[Data extracted from a collection]
++++++

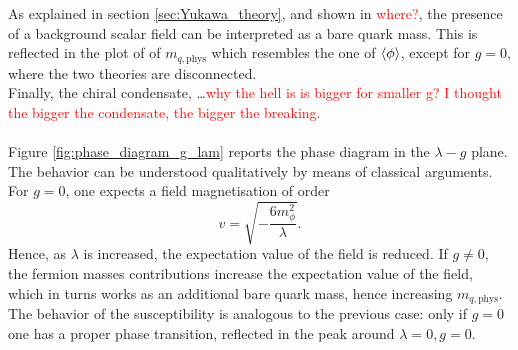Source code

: As explained in section \ref{sec:Yukawa_theory}, and shown in \textcolor{red}{where?}, the presence of a background scalar field can be interpreted as a bare quark mass. This is reflected in the plot of of $m_{q, \text{phys}}$ which resembles the one of $\left\langle \phi \right\rangle$, except for $g=0$, where the two theories are disconnected. \\
Finally, the chiral condensate, \dots \textcolor{red}{why the hell is is bigger for smaller g? I thought the bigger the condensate, the bigger the breaking.} \\~\\
Figure \ref{fig:phase_diagram_g_lam} reports the phase diagram in the $\lambda - g$ plane. The behavior can be understood qualitatively by means of classical arguments. 
For $g=0$, one expects a field magnetisation of order 
\begin{equation*}
    v = \sqrt{-\frac{6 m_\phi^2}{\lambda}}.
\end{equation*}
Hence, as $\lambda$ is increased, the expectation value of the field is reduced.
If $g \neq 0$, the fermion masses contributions increase the expectation value of the field, which in turns works as an additional bare quark mass, hence increasing $m_{q, \text{phys}}$. The behavior of the susceptibility is analogous to the previous case: only if $g=0$ one has a proper phase transition, reflected in the peak around $\lambda = 0, g = 0$.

++++++

# TASK DETAILS
All of the entries must be reproduced exactly, with no pictures kept.

# TASK RESULT
Source code

: As explained in section \ref{sec:Yukawa_theory}, and shown in \textcolor{red}{where?}, the presence of a background scalar field can be interpreted as a bare quark mass. This is reflected in the plot of of $m_{q, \text{phys}}$ which resembles the one of $\left\langle \phi \right\rangle$, except for $g=0$, where the two theories are disconnected. \\
Finally, the chiral condensate, \dots \textcolor{red}{why the hell is is bigger for smaller g? I thought the bigger the condensate, the bigger the breaking.} \\~\\
Figure \ref{fig:phase_diagram_g_lam} reports the phase diagram in the $\lambda - g$ plane. The behavior can be understood qualitatively by means of classical arguments. 
For $g=0$, one expects a field magnetisation of order 
\begin{equation*}
    v = \sqrt{-\frac{6 m_\phi^2}{\lambda}}.
\end{equation*}
Hence, as $\lambda$ is increased, the expectation value of the field is reduced.
If $g \neq 0$, the fermion masses contributions increase the expectation value of the field, which in turns works as an additional bare quark mass, hence increasing $m_{q, \text{phys}}$. The behavior of the susceptibility is analogous to the previous case: only if $g=0$ one has a proper phase transition, reflected in the peak around $\lambda = 0, g = 0$.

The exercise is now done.